Juan Secaira Velástegui (Quito, Ecuador, 1971). Licenciado en Comunicación y Literatura por la Pontificia Universidad Católica del Ecuador. Ha publicado el libro de ensayo Obsesiones urbanas, texto crítico acerca de la obra narrativa de Humberto Salvador. Y los libros de poesía: Construcción del vacío, editorial Sarasvati, Nueva York, mención especial del premio Ángel Miguel Pozanco (España). No es dicha, editorial El Tábano, (Premio Nacional de Poesía Jorge Carrera Andrade). Sujeto de ida, Casa de la Cultura Ecuatoriana. Ribera de cristal, Ediciones de Pandora, Tampa-Florida. La mitad opuesta, editorial S Libros. Caracoles hacen círculos en las sienes (Una de las plaquetas ganadoras de la colección Cronología del Espejo, de Editorial Despertar). Y La malsana marcha a contraluz, Jaguar editorial.

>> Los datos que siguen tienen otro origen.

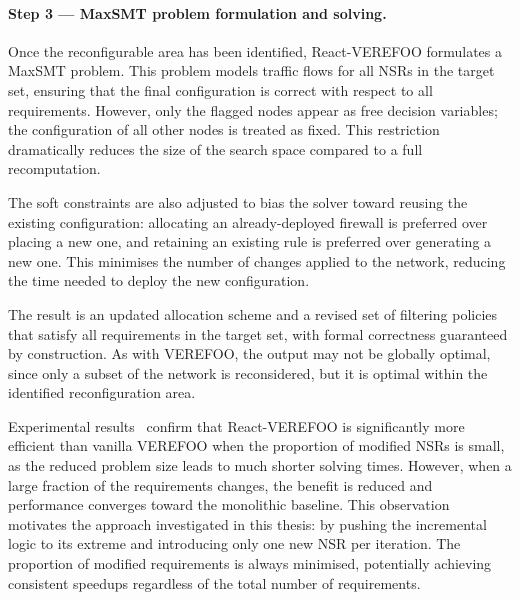 \paragraph{Step 3 — MaxSMT problem formulation and solving.} Once the reconfigurable area has been identified, React-VEREFOO formulates a MaxSMT problem. This problem models traffic flows for all NSRs in the target set, ensuring that the final configuration is correct with respect to all requirements. However, only the flagged nodes appear as free decision variables; the configuration of all other nodes is treated as fixed. This restriction dramatically reduces the size of the search space compared to a full recomputation. 

The soft constraints are also adjusted to bias the solver toward reusing the existing configuration: allocating an already-deployed firewall is preferred over placing a new one, and retaining an existing rule is preferred over generating a new one. This minimises the number of changes applied to the network, reducing the time needed to deploy the new configuration.

The result is an updated allocation scheme and a revised set of filtering policies that satisfy all requirements in the target set, with formal correctness guaranteed by construction. As with VEREFOO, the output may not be globally optimal, since only a subset of the network is reconsidered, but it is optimal within the identified reconfiguration area.


Experimental results~\cite{reactverefoo} confirm that React-VEREFOO is significantly more efficient than vanilla VEREFOO when the proportion of modified NSRs is small, as the reduced problem size leads to much shorter solving times. However, when a large fraction of the requirements changes, the benefit is reduced and performance converges toward the monolithic baseline. This observation motivates the approach investigated in this thesis: by pushing the incremental logic to its extreme and introducing only one new NSR per iteration. The proportion of modified requirements is always minimised, potentially achieving consistent speedups regardless of the total number of requirements.
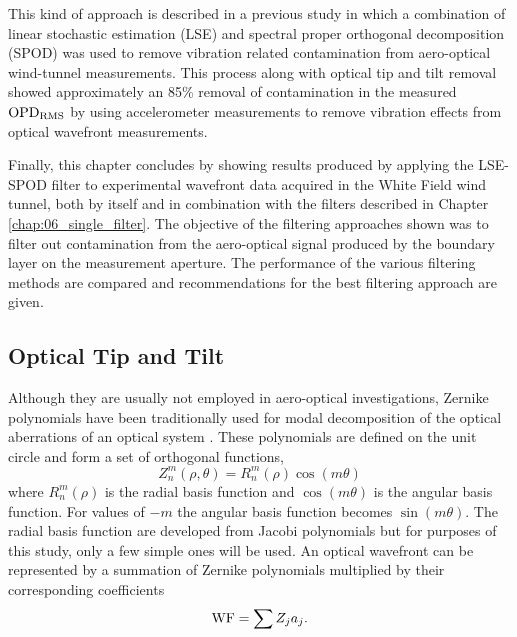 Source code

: This kind of approach is described in a previous study \cite{DeLucca-2014-RAJvGdv7} in which a combination of linear stochastic estimation (LSE) and spectral proper orthogonal decomposition (SPOD) was used to remove vibration related contamination from aero-optical wind-tunnel measurements.
This process along with optical tip and tilt removal showed approximately an 85\% removal of contamination in the measured $\operatorname{OPD_{RMS}}$ by using accelerometer measurements to remove vibration effects from optical wavefront measurements.

Finally, this chapter concludes by showing results produced by applying the LSE-SPOD filter to experimental wavefront data acquired in the White Field wind tunnel, both by itself and in combination with the filters described in Chapter \ref{chap:06_single_filter}. The objective of the filtering approaches shown was to filter out contamination from the aero-optical signal produced by the boundary layer on the measurement aperture. The performance of the various filtering methods are compared and recommendations for the best filtering approach are given.

\subsection{Optical Tip and Tilt}
Although they are usually not employed in aero-optical investigations, Zernike polynomials have been traditionally used for modal decomposition of the optical aberrations of an optical system \cite{Born-1965-HHGYgjdH}.
These polynomials are defined on the unit circle and form a set of orthogonal functions,
\begin{equation}
  Z_n^m(\rho,\theta) = R_n^m(\rho)\cos(m\theta)
  \label{eqn:07_zernike}
\end{equation}
where $R_n^m(\rho)$ is the radial basis function and $\cos(m\theta)$ is the angular basis function.
For values of $-m$ the angular basis function becomes $\sin(m\theta)$.
The radial basis function are developed from Jacobi polynomials but for purposes of this study, only a few simple ones will be used.
An optical wavefront can be represented by a summation of Zernike polynomials multiplied by their corresponding coefficients
\begin{equation}
  \operatorname{WF} = \sum Z_ja_j \textrm{.}
  \label{eqn:07_zernike_coeff}
\end{equation}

Ha sido en dos oportunidades uno de los ganadores del certamen nacional de poesía El Retorno. Se adjudicó un accésit en el concurso de poesía organizado por la revista española Katharsis. Y otro accésit en el concurso de poesía argentina Puente de Palabras. Forma parte de antologías nacionales e internacionales. Las más recientes son la antología Voces del Café, publicada por Nueva York Poetry Press, 2018; y la Antología de poesía iberoamericana actual, publicada en España en el 2018. Su obra poética ha sido traducida a varios idiomas y ha recibido reconocimientos en el Ecuador y en el extranjero. También dibuja y pinta, con su mano menos hábil, pues, debido a una enfermedad, dejó de ser diestro para aprender a utilizar su mano izquierda. Lo sigue intentando. En el 2019 presentó sus dibujos en la muestra colectiva El arte es dicha.